Before PhD candidate Habtamu Derseh joined the University’s Water Safety Program, he didn’t know how to swim and would avoid getting into pools and the ocean.
“I really think this program is an exceptional opportunity especially for international students who have not previously had the opportunity to learn to swim due to lack of facilities in their home counties or any other reasons,”
Since then, his water confidence has increased dramatically and he no longer fears swimming, after learning several techniques in the free 10-week program.
“Growing up in Ethiopia, where there are no beaches and very limited pool facilities, I didn’t know how to swim and hence had no confidence around the water. Due to these, I decided to join the Water Safety Program,” he says.
“I developed survival and basic formal swimming stroke knowledge and techniques such as floating, survival backstroke, backstroke, freestyle swimming and treading water.”
Derseh completed a Bachelor’s degree in Ethiopia and a Master’s degree in Belgium before arriving in Melbourne, where his PhD research in the Faculty of Veterinary and Agricultural Sciences involves developing an animal model for a devastating human lung disease.
He says in addition to learning swimming skills in the Water Safety Program, he also made new connections outside his studies.
“It allows you to interact with people and other students in a different environment than classrooms.”

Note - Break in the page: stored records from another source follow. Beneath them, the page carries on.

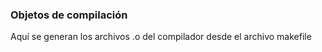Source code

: ### Objetos de compilación

Aquí se generan los archivos .o del compilador desde el archivo makefile
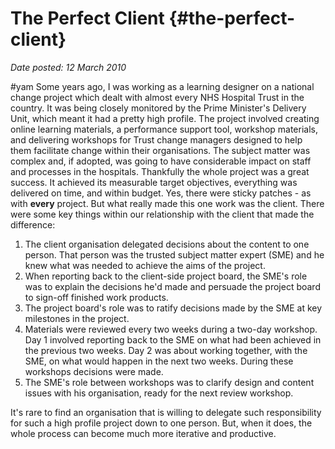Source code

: # The Perfect Client {#the-perfect-client}

_Date posted: 12 March 2010_

#yam Some years ago, I was working as a learning designer on a national change project which dealt with almost every NHS Hospital Trust in the country. It was being closely monitored by the Prime Minister's Delivery Unit, which meant it had a pretty high profile. The project involved creating online learning materials, a performance support tool, workshop materials, and delivering workshops for Trust change managers designed to help them facilitate change within their organisations. The subject matter was complex and, if adopted, was going to have considerable impact on staff and processes in the hospitals. Thankfully the whole project was a great success. It achieved its measurable target objectives, everything was delivered on time, and within budget. Yes, there were sticky patches - as with **every** project. But what really made this one work was the client. There were some key things within our relationship with the client that made the difference:

1.  The client organisation delegated decisions about the content to one person. That person was the trusted subject matter expert (SME) and he knew what was needed to achieve the aims of the project.
2.  When reporting back to the client-side project board, the SME's role was to explain the decisions he'd made and persuade the project board to sign-off finished work products.
3.  The project board's role was to ratify decisions made by the SME at key milestones in the project.
4.  Materials were reviewed every two weeks during a two-day workshop. Day 1 involved reporting back to the SME on what had been achieved in the previous two weeks. Day 2 was about working together, with the SME, on what would happen in the next two weeks. During these workshops decisions were made.
5.  The SME's role between workshops was to clarify design and content issues with his organisation, ready for the next review workshop.

It's rare to find an organisation that is willing to delegate such responsibility for such a high profile project down to one person. But, when it does, the whole process can become much more iterative and productive.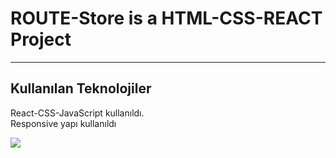 <h1>ROUTE-Store is a HTML-CSS-REACT Project</h1>

<hr>

<h2>Kullanılan Teknolojiler</h2>

<p>React-CSS-JavaScript kullanıldı. </br> Responsive yapı kullanıldı</p>

![](public/gif/screen-1.gif)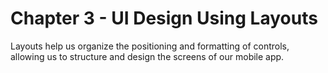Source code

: # Chapter 3 - UI Design Using Layouts<br/>
Layouts help us organize the positioning and formatting of controls, allowing us to structure and design the screens of our mobile app. 
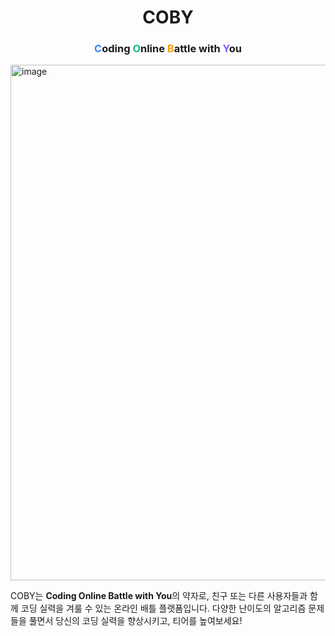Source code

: <div align="center">

<h1>COBY</h1>

<h3>
  <span style="color:#3B82F6;"><b>C</b></span>oding
  <span style="color:#10B981;"><b>O</b></span>nline
  <span style="color:#F59E0B;"><b>B</b></span>attle with
  <span style="color:#8B5CF6;"><b>Y</b></span>ou
</h3>

</div>


<img width="1520" height="825" alt="image" src="https://github.com/user-attachments/assets/8ffd5b43-f823-4c94-b2af-bb94258d4d86" />

COBY는 **Coding Online Battle with You**의 약자로, 친구 또는 다른 사용자들과 함께 코딩 실력을 겨룰 수 있는 온라인 배틀 플랫폼입니다.
다양한 난이도의 알고리즘 문제들을 풀면서 당신의 코딩 실력을 향상시키고, 티어를 높여보세요!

He also encourages current students who lack water confidence to get involved in the program, which consists of one 45-minute lesson a week, including a beach excursion, as well as unlimited pool access.
“I really think this program is an exceptional opportunity especially for international students who have not previously had the opportunity to learn to swim due to lack of facilities in their home counties or any other reasons,” Derseh says.
“I would encourage and recommend anyone to join this program. It is a great opportunity to learn swimming and be confident in the water.
“It is flexible, free, fun and the staff are very helpful.”